Afterward, Nicksick and Adesanya’s team showed each other respect, with Adesanya praising Nicksick for astutely breaking down his techniques.
“Izzy and I are cool,” Nicksick said on The MMA Hour. “I have zero issues with this man, nothing but respect, nothing but respect for his team. It was nice to have a moment with him because all fight week long, you know how the tension is between teams and fights and fighters and this and that. I don’t partake in any of that stuff, that’s none of my business. I’m not trying to sell the fight. I’m trying to execute the name in front of me, competitively, I’m just trying to get a win. So him coming over, giving me a hug, we talked about Francis for a minute, ‘I’ll see you in Saudi.’
“That was the first thing he actually said to me. He said, ‘You saved that man’s life.’ I was like, ‘Yeah, how so?’ He was like, ‘You kept calling out my reads, man. I heard you. Every time I would set something up, I heard you yelling. I was like, ‘I appreciate that, man,’ because he’s a wizard, he really is. I’ve learned a lot, I’ve learned a ton by studying this man over the years. He’s allowed me to adapt, not only offensively but he’s helped my mind’s eye defensively as well. I love Izzy, I love his style, he’s one of the best to ever do it, so it was nice to have that moment with him.”

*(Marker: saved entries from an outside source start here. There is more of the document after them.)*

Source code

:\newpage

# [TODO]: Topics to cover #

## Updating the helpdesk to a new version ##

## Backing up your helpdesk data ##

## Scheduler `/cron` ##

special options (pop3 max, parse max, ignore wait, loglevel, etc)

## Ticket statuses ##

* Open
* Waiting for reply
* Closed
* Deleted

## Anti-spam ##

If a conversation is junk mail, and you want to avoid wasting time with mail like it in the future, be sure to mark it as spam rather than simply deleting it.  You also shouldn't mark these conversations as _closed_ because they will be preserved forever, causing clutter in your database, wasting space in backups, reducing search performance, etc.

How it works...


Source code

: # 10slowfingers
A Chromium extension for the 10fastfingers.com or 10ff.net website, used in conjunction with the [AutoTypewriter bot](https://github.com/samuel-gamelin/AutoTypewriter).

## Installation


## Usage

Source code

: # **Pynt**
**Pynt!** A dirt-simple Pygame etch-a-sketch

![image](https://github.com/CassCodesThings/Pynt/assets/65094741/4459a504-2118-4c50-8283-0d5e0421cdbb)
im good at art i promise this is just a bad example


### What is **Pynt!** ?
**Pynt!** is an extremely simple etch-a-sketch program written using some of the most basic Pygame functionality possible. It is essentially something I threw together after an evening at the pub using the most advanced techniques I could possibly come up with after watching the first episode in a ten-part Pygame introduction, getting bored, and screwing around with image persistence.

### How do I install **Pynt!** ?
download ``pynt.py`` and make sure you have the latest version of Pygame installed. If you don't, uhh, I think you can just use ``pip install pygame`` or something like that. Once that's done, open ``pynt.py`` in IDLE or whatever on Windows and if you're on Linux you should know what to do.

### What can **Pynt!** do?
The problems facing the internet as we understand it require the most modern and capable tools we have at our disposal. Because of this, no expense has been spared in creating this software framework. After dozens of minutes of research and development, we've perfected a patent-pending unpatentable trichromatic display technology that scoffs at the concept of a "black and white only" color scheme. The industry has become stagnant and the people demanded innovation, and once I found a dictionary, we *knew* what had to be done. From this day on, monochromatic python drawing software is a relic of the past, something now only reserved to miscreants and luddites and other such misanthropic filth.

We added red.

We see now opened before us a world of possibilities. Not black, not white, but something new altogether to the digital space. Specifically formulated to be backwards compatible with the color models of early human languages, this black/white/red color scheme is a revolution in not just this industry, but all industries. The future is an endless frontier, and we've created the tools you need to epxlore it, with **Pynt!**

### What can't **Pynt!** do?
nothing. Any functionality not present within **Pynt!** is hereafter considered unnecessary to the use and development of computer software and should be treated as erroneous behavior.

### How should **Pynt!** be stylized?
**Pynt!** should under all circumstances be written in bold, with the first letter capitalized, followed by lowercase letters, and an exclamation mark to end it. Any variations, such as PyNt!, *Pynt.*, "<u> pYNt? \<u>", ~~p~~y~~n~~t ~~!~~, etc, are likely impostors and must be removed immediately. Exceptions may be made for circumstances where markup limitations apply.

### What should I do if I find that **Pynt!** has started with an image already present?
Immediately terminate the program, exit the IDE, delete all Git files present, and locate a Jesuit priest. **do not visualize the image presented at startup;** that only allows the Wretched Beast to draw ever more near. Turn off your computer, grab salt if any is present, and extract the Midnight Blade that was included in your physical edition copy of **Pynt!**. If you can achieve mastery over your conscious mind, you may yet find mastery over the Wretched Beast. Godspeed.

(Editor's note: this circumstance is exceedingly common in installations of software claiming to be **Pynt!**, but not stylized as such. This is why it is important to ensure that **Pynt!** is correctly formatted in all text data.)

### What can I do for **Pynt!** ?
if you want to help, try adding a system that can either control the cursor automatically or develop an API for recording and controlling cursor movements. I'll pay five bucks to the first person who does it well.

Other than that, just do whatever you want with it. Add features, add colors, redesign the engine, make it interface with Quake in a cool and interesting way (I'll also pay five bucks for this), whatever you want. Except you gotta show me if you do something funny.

Adesanya tried for the first defense of his second UFC title reign after winning the belt back from rival Alex Pereira this past April. He successfully defended his championship five consecutive times in his first run, which included wins over Robert Whittaker, Yoel Romero, and Paulo Costa.
Much of Adesanya’s time at the top was marked by his dazzling striking, which was rarely on display against Strickland. It was Nicksick who made sure that his fighter’s performance didn’t fall off after a strong first round in which he nearly finished Adesanya.
In Nicksick’s eyes, Strickland could have ended up as just another Adesanya highlight if he wasn’t careful.
“He got snake charmed,” Nicksick said of Strickland in the second round. “He got mesmerized by watching Izzy. He got hypnotized by the feint game, by Israel Adesanya in front of him. Yeah, he probably had a little bit of an adrenaline dump. I didn’t even get out of my seat. When the whole thing happened, I was like, one of two things is going to happen: It’s a finish and then I can celebrate or No. 2, the round’s going to be over and I’ve got very important information for him that I cannot bypass. Because Izzy was setting him up and I saw. I saw the setup. I can’t lose sight of the emotions right now because if I don’t tell him this, Izzy is going to knock him out. I was worried.
“So I actually looked over, I was laughing, because I looked over at [the broadcasting team] Megan [Olivi] and [Jon] Anik and Laura [Sanko] and ‘DC’ [Daniel Cormier] and I was like this, I was watching them, I was just watching their reactions. I was giggling the whole time. If it’s over, it’s over, there’s nothing else for me to do. He can’t hear me anyway. But in my mind, I need to tell him that Izzy is setting him up for a same-side head kick out of southpaw.”
Nicksick says one key adjustment was telling Strickland to not just parry Adesanya’s southpaw attacks, because he noticed Strickland’s arm repeatedly dropping, which would leave him open to a high kick. He instructed Strickland to focus on hand-fighting and counter-punching during those sequences to break Adesanya’s rhythm.
Strickland’s wrestling also factored into their preparation for Adesanya, but Nicksick explained that it never materialized during the fight because it proved unnecessary.
“I felt like we had to mix up the race a little bit,” Nicksick said. “It wasn’t like take this guy down and hold him down. That was not the game plan. It was to create mismatches in his rhythm. Izzy’s a rhythm fighter and as you noticed, we had four or five different ways to disrupt the rhythm.
“What do I mean by that? Well, Izzy’s feint game is beautiful, and a lot of his strikes are set up off of his feints. So if we can disrupt the conductor to the orchestra, and take the conductor stick out of his hand, because he’s trying to put instruments where they belong, but if we can disrupt his timing and his rhythm, then that’s where we’re kind of able to put the ball in our court.”